Cooking Channel chef G. Garvin travels to barbecue hot spots across America to find which team in each location is most creative and best represents the local ‘cue scene in “Underground BBQ Challenge,” a new eight-week series premiering Tuesday, July 15, on Travel Channel.
Each one-hour episode finds Garvin and two guest judges from that city’s food scene evaluating the efforts of two local teams competing to win a $10,000 cash prize and, of course, bragging rights. Each team’s meal is evaluated on four counts: the taste (aka “meat cred”), the plate presentation, how well the menu represents the team’s neighborhood and the success at incorporating a “wild card” ingredient Garvin hands the teams near the end of the cooking process.
First up: a prime-rib face-off in Brooklyn, N.Y., where the Williamsburg Hipsters led by Becky Clark dish out Korean ‘cue in a bid to beat the Latin-inflected barbecue prepared by Daniel Ades and his Gowanus Public Defenders.
“There was some logic that went into what meat we gave them,” Garvin tells Zap2it. “If we were in a region where alligator was popular, that’s what we would use. There definitely was a relationship between where we were and the meat we used. At the same time, if we had been in Atlanta, say, we wouldn’t have used chicken. We wanted it to be something that would challenge them to be creative.”
The cooks themselves are what make this barbecue “underground,” he explains.
“It’s not a chef doing it with a $10,000 smoker, someone who has acquired 17 trophies,” Garvin says. “These are people who are doing their thing on a Green Egg, maybe, creating really great flavors and having really great parties. They’re making beer-can chicken or quail and everything in between.”
Future episodes will travel to New Orleans, Miami and Austin, Texas, among other cities.
Do you have a personal favorite in terms of what meat you barbecue?
“Barbecue for me is not just about the meat. It’s about the charcoal, the wood, the rub, everything. I’ve done chicken, quail, and I dearly love a good brisket. Spare ribs I also love, but for me, it’s about the process, not just the meat.”

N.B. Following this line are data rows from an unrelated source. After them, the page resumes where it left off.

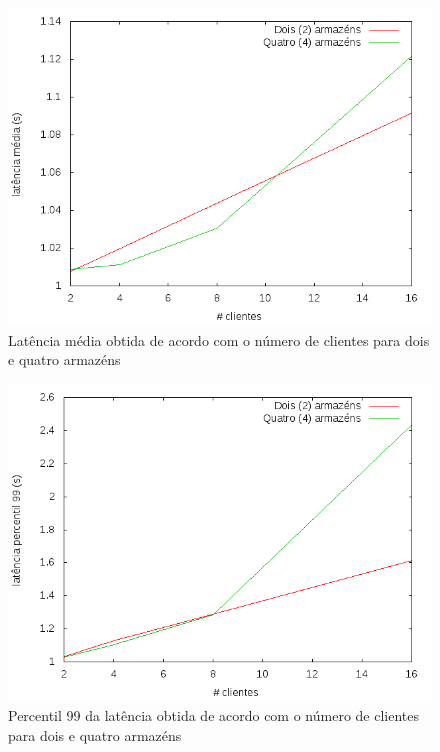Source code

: \newpage

\begin{figure}[!h]
\centering
\includegraphics[scale=.4]{img/questao-1/rep-read-lat-med}
\caption{Latência média obtida de acordo com o número de clientes para dois e quatro armazéns}
\end{figure}


\begin{figure}[!h]
\centering
\includegraphics[scale=.4]{img/questao-1/rep-read-lat-pct99}
\caption{Percentil 99 da latência obtida de acordo com o número de clientes para dois e quatro armazéns}
\end{figure}

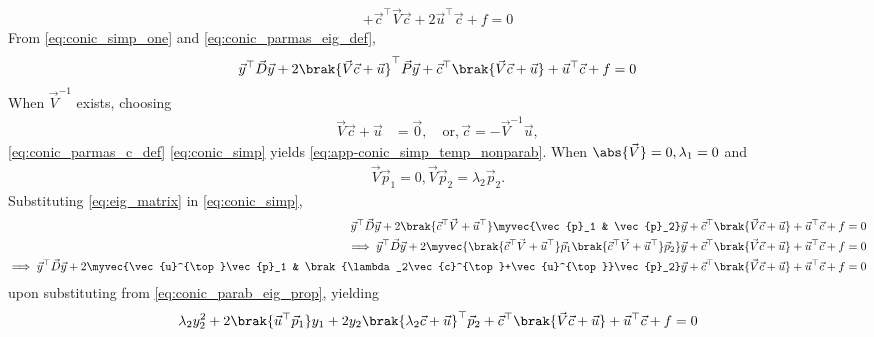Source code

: \documentclass{article}
\numberwithin{equation}{section}
\numberwithin{figure}{section}
\begin{document}
\begin{enumerate}[label=\thesubsection.\arabic*.,ref=\thesubsection.\theenumi]
\begin{align}
+  \vec{c}^{\top}\vec{V}\vec{c} + 2\vec{u}^{\top}\vec{c} + f= 0
\label{eq:conic_simp_one}
\end{align}
%
From \eqref{eq:conic_simp_one} and \eqref{eq:conic_parmas_eig_def},
\begin{align}
\vec{y}^{\top}\vec{D}\vec{y}+2\brak{\vec{V}\vec{c}+\vec{u}}^{\top}\vec{P}\vec{y}
+  \vec{c}^{\top}\brak{\vec{V}\vec{c} + \vec{u}}+ \vec{u}^{\top}\vec{c} + f= 0
\label{eq:conic_simp}
\end{align}
When $\vec{V}^{-1}$ exists, choosing
\begin{align}
\vec{V}\vec{c}+\vec{u} &= \vec{0}, \quad \text{or}, \vec{c} = -\vec{V}^{-1}\vec{u},
\label{eq:conic_parmas_c_def}
\end{align}
%
 \eqref{eq:conic_parmas_c_def}
 \eqref{eq:conic_simp}
yields \eqref{eq:app-conic_simp_temp_nonparab}. 
When $\abs{\vec{V}} = 0, \lambda_1 = 0$ and 
\begin{align}
\vec{V}\vec{p}_1 = 0, 
\vec{V}\vec{p}_2 = \lambda_2\vec{p}_2.
\label{eq:conic_parab_eig_prop} 
\end{align}
Substituting \eqref{eq:eig_matrix}
in \eqref{eq:conic_simp},
\begin{align*}
	\vec{y}^{\top}\vec{D}\vec{y}+2\brak{\vec{c}^{\top}\vec{V}+\vec{u}^{\top}}\myvec{\vec{p}_1 & \vec{p}_2}\vec{y}
	+  \vec{c}^{\top}\brak{\vec{V}\vec{c} + \vec{u}}+ \vec{u}^{\top}\vec{c} + f= 0
\\
	\implies \vec{y}^{\top}\vec{D}\vec{y}
	+2\myvec{\brak{\vec{c}^{\top}\vec{V}+\vec{u}^{\top}}\vec{p}_1  \brak{\vec{c}^{\top}\vec{V}+\vec{u}^{\top}}\vec{p}_2}\vec{y}
	+  \vec{c}^{\top}\brak{\vec{V}\vec{c} + \vec{u}}+ \vec{u}^{\top}\vec{c} + f= 0
\\
	\implies \vec{y}^{\top}\vec{D}\vec{y}
	+2\myvec{\vec{u}^{\top}\vec{p}_1 & \brak{\lambda_2\vec{c}^{\top}+\vec{u}^{\top}}\vec{p}_2}\vec{y}
	+  \vec{c}^{\top}\brak{\vec{V}\vec{c} + \vec{u}}+ \vec{u}^{\top}\vec{c} + f= 0
\end{align*}
upon substituting from 
 \eqref{eq:conic_parab_eig_prop}, yielding
\begin{multline}
\lambda_2y_2^2+2\brak{\vec{u}^{\top}\vec{p}_1}y_1+  2y_2\brak{\lambda_2\vec{c}+\vec{u}}^{\top}\vec{p}_2
	+  \vec{c}^{\top}\brak{\vec{V}\vec{c} + \vec{u}}+ \vec{u}^{\top}\vec{c} + f= 0

\end{multline}
\end{enumerate}
\end{document}

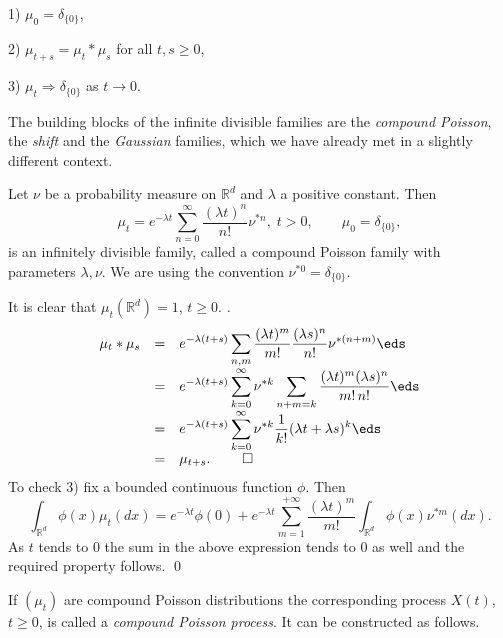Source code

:\documentclass[preprint]{imsart}
\def\R{\mathbb R}
\def\ds{\displaystyle}
\begin{document}
{1) $\mu_0=\delta_{\{0\}}$,

2) $\mu_{t+s}=\mu_t*\mu_s$ for all $t,s\geq 0$,

3) $\mu_t\Rightarrow \delta_{\{0\}}$ as $t\to 0$.


\noindent The building blocks of the infinite divisible families are the {\it compound Poisson}, the {\it shift}
and the {\it Gaussian}
 families, which we have already met in a slightly different context.
\begin{Proposition} Let $\nu$ be a probability measure on   $\R^d$ and
$\lambda $ a positive constant. Then
$$
\mu_t=e^{-\lambda t} \sum
_{n=0}^{\infty} \frac{(\lambda t)^n}{n!}
\nu^{*n},\; t>0,
\qquad
\mu_0=\delta_{\{0\}},
$$
is an infinitely divisible family, called a compound Poisson family with parameters $\lambda, \nu$.
We  are using the convention $\nu^{*0}=\delta_{\{0\}}$.
\end{Proposition}
It is clear that $\mu_t(\R^d)=1$, $t\geq 0$. .
$$
  \begin{array}{lll}
    \mu_t*\mu_s & =&\ds
e^{-\lambda (t+s)} \sum_{n,m}
\frac{(\lambda t)^m}{m!}\frac{(\lambda s)^n}{n!}
\nu^{*(n+m)}
     \eds\\
      & = &\ds
e^{-\lambda (t+s)} \sum_{k=0}^\infty
\nu^{*k}\sum_{n+m=k}
\frac{(\lambda t)^m(\lambda s)^n}{m!\, n!}
\eds\\
      & = &\ds
e^{-\lambda (t+s)} \sum_{k=0}^\infty
\nu^{*k}
\frac{1}{k!} (\lambda t+\lambda s)^k
\eds\\
      &=&\mu_{t+s}.\; \qed
  \end{array}
$$
To check 3) fix a bounded continuous function $\phi$. Then
$$
\int_{\R^d}\phi (x) \mu_{t}(dx) = e^{- \lambda t} \phi (0) + e^{- \lambda t}\sum_{m=1}^
{+\infty}\frac{(\lambda t)^m}{m!}\int_{\R^d}\phi (x) \nu^{*m}(dx).
$$
As $t$ tends to $0$ the sum in the above expression tends to $0$ as well and the required property follows. \qed



\noindent If $(\mu_t)$ are compound Poisson distributions the
corresponding process $X(t)$, $t\geq 0$, is called a
{\it compound Poisson process}. It can be constructed as follows.
\vspace{2mm}

}
\end{document}
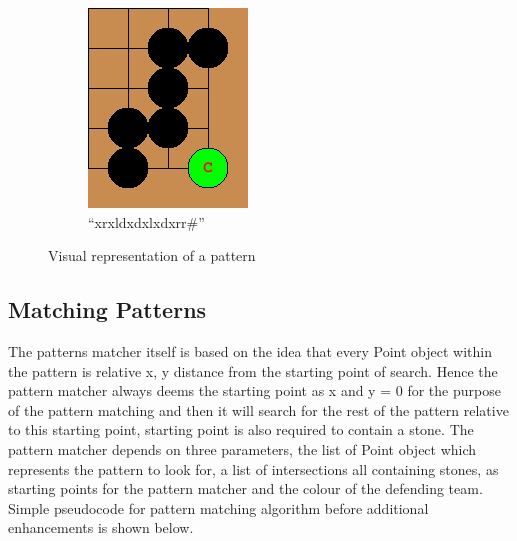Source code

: \documentclass{l4proj}
\begin{document}
\begin{figure}[!ht]
\centering
\begin{subfigure}[b]{0.2\textwidth}
\includegraphics[width=\textwidth]{pat/1.png}
\caption{“xrxldxdxlxdxrr\#”}
\label{fig:pat-1a}
\end{subfigure}
\caption{Visual representation of a pattern}
\label{fig:pat-1}
\end{figure}

\subsection{Matching Patterns}

The patterns matcher itself is based on the idea that every Point object within the pattern is relative x, y distance from the starting point of search. Hence the pattern matcher always deems the starting point as x and y = 0 for the purpose of the pattern matching and then it will search for the rest of the pattern relative to this starting point, starting point is also required to contain a stone. The pattern matcher depends on three parameters, the list of Point object which represents the pattern to look for, a list of intersections all containing stones, as starting points for the pattern matcher and the colour of the defending team. Simple pseudocode for pattern matching algorithm before additional enhancements is shown below.
\end{document}
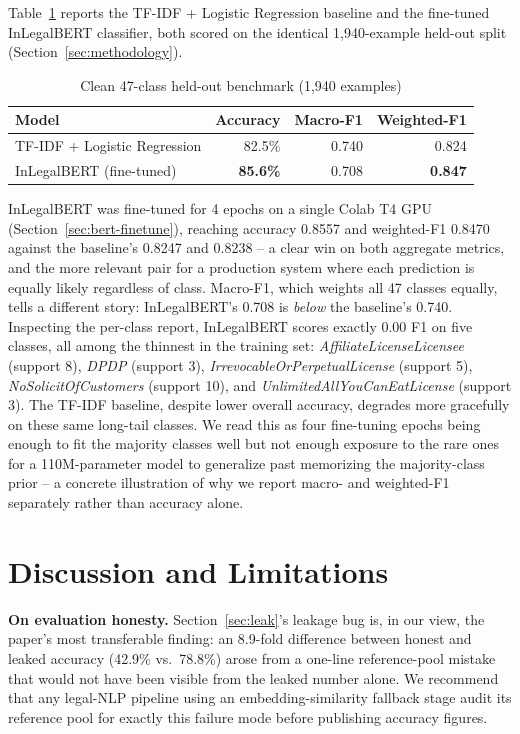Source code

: \documentclass[conference]{IEEEtran}
\begin{document}
Table~\ref{tab:benchmark} reports the TF-IDF + Logistic Regression baseline and the fine-tuned InLegalBERT classifier, both scored on the identical 1{,}940-example held-out split (Section~\ref{sec:methodology}).

\begin{table}[t]
\caption{Clean 47-class held-out benchmark (1{,}940 examples)}
\label{tab:benchmark}
\centering
\begin{tabular}{@{}lrrr@{}}
\toprule
Model & Accuracy & Macro-F1 & Weighted-F1 \\
\midrule
TF-IDF + Logistic Regression & 82.5\% & 0.740 & 0.824 \\
InLegalBERT (fine-tuned) & \textbf{85.6\%} & 0.708 & \textbf{0.847} \\
\bottomrule
\end{tabular}
\end{table}

InLegalBERT was fine-tuned for 4 epochs on a single Colab T4 GPU (Section~\ref{sec:bert-finetune}), reaching accuracy 0.8557 and weighted-F1 0.8470 against the baseline's 0.8247 and 0.8238 -- a clear win on both aggregate metrics, and the more relevant pair for a production system where each prediction is equally likely regardless of class. Macro-F1, which weights all 47 classes equally, tells a different story: InLegalBERT's 0.708 is \emph{below} the baseline's 0.740. Inspecting the per-class report, InLegalBERT scores exactly 0.00 F1 on five classes, all among the thinnest in the training set: \textit{AffiliateLicenseLicensee} (support 8), \textit{DPDP} (support 3), \textit{IrrevocableOrPerpetualLicense} (support 5), \textit{NoSolicitOfCustomers} (support 10), and \textit{UnlimitedAllYouCanEatLicense} (support 3). The TF-IDF baseline, despite lower overall accuracy, degrades more gracefully on these same long-tail classes. We read this as four fine-tuning epochs being enough to fit the majority classes well but not enough exposure to the rare ones for a 110M-parameter model to generalize past memorizing the majority-class prior -- a concrete illustration of why we report macro- and weighted-F1 separately rather than accuracy alone.

\section{Discussion and Limitations}
\label{sec:discussion}

\textbf{On evaluation honesty.} Section~\ref{sec:leak}'s leakage bug is, in our view, the paper's most transferable finding: an 8.9-fold difference between honest and leaked accuracy (42.9\% vs.\ 78.8\%) arose from a one-line reference-pool mistake that would not have been visible from the leaked number alone. We recommend that any legal-NLP pipeline using an embedding-similarity fallback stage audit its reference pool for exactly this failure mode before publishing accuracy figures.
\end{document}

What kind of sauce do you favor?
“I’m all about a good rub on the meat, a good brine and a good sauce. It all matters. I try to think about what people might like. At my restaurant, for example, we do a dry rub on all the ribs, but we don’t sauce them all, so customers can get either/or, or a combination.”
How about the side items you serve? Any favorites?
“It’s blazing hot here in Atlanta today, so I’m going to do a Mediterranean salad with bell peppers and cucumbers, onion and jalapenos and tomat’s in vinaigrette to lighten things up. I love a good coleslaw, or if make potato salad, I use red new potat’s with the skin on. Lobster mac and cheese is always a good fit, but creamed or sauteed corn is actually one of my favorites.